Supplied data »

────

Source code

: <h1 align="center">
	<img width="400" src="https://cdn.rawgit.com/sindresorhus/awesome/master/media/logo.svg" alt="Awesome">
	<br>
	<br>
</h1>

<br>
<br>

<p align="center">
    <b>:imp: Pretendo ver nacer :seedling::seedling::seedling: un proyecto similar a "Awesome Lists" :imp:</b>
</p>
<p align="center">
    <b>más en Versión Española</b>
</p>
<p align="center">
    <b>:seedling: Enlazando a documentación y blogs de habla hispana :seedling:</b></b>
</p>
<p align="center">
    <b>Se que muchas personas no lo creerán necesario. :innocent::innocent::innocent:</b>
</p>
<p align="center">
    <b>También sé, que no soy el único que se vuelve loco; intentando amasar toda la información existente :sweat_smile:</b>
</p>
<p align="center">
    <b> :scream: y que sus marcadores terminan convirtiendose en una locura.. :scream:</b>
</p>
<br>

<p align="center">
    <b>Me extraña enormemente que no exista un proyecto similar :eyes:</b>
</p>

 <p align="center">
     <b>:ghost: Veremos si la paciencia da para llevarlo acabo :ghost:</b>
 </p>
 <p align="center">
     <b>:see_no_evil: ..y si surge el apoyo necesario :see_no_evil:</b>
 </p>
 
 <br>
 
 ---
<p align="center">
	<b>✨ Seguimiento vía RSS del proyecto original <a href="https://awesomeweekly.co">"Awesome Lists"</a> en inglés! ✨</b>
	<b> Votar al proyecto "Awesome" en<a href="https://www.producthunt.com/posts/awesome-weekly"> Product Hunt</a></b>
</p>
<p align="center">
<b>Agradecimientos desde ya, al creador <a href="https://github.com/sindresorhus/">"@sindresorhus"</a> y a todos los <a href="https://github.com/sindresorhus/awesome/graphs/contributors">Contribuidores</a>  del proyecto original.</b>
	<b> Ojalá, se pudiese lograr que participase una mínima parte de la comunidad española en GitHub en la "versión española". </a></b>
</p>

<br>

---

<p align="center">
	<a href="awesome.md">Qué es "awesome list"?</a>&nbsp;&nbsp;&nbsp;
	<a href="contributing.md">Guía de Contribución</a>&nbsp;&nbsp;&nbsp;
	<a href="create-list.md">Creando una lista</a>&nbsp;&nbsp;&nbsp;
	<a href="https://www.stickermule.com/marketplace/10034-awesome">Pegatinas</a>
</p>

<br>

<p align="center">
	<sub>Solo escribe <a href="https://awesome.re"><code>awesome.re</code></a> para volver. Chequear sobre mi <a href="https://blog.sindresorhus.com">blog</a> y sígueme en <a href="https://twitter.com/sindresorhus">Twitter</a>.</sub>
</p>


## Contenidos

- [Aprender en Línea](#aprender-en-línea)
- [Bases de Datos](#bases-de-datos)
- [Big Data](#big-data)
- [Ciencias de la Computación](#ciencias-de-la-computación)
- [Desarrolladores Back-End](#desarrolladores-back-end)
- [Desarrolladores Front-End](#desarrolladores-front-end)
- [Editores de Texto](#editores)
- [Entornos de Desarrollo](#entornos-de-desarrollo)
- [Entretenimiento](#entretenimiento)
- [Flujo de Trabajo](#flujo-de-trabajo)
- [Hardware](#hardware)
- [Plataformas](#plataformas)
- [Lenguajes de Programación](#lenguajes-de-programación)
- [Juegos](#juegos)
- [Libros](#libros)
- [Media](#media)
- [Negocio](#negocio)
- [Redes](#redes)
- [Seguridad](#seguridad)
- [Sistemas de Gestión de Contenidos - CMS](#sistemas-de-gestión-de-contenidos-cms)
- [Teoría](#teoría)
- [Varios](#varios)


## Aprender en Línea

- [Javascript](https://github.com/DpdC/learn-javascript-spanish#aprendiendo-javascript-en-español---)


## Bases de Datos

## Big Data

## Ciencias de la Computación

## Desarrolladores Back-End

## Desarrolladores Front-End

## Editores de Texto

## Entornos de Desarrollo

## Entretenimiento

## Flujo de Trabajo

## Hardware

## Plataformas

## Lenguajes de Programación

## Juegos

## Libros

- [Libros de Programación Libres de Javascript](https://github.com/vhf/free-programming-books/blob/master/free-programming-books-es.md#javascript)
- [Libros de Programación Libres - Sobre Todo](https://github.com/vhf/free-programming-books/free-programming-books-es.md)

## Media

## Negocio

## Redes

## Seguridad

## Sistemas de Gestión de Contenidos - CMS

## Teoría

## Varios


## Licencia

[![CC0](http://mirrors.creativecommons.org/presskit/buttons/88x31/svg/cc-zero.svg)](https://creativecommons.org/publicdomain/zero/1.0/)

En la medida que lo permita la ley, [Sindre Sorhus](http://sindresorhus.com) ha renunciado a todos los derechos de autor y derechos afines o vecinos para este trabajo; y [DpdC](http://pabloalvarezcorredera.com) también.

────

Your goal » Lines from the beginning of the data above through the line containing "<b>Agradecimientos desde ya, al" are to be returned exactly, and no others.

Solution for this task »
Source code

: <h1 align="center">
	<img width="400" src="https://cdn.rawgit.com/sindresorhus/awesome/master/media/logo.svg" alt="Awesome">
	<br>
	<br>
</h1>

<br>
<br>

<p align="center">
    <b>:imp: Pretendo ver nacer :seedling::seedling::seedling: un proyecto similar a "Awesome Lists" :imp:</b>
</p>
<p align="center">
    <b>más en Versión Española</b>
</p>
<p align="center">
    <b>:seedling: Enlazando a documentación y blogs de habla hispana :seedling:</b></b>
</p>
<p align="center">
    <b>Se que muchas personas no lo creerán necesario. :innocent::innocent::innocent:</b>
</p>
<p align="center">
    <b>También sé, que no soy el único que se vuelve loco; intentando amasar toda la información existente :sweat_smile:</b>
</p>
<p align="center">
    <b> :scream: y que sus marcadores terminan convirtiendose en una locura.. :scream:</b>
</p>
<br>

<p align="center">
    <b>Me extraña enormemente que no exista un proyecto similar :eyes:</b>
</p>

 <p align="center">
     <b>:ghost: Veremos si la paciencia da para llevarlo acabo :ghost:</b>
 </p>
 <p align="center">
     <b>:see_no_evil: ..y si surge el apoyo necesario :see_no_evil:</b>
 </p>
 
 <br>
 
 ---
<p align="center">
	<b>✨ Seguimiento vía RSS del proyecto original <a href="https://awesomeweekly.co">"Awesome Lists"</a> en inglés! ✨</b>
	<b> Votar al proyecto "Awesome" en<a href="https://www.producthunt.com/posts/awesome-weekly"> Product Hunt</a></b>
</p>
<p align="center">
<b>Agradecimientos desde ya, al creador <a href="https://github.com/sindresorhus/">"@sindresorhus"</a> y a todos los <a href="https://github.com/sindresorhus/awesome/graphs/contributors">Contribuidores</a>  del proyecto original.</b>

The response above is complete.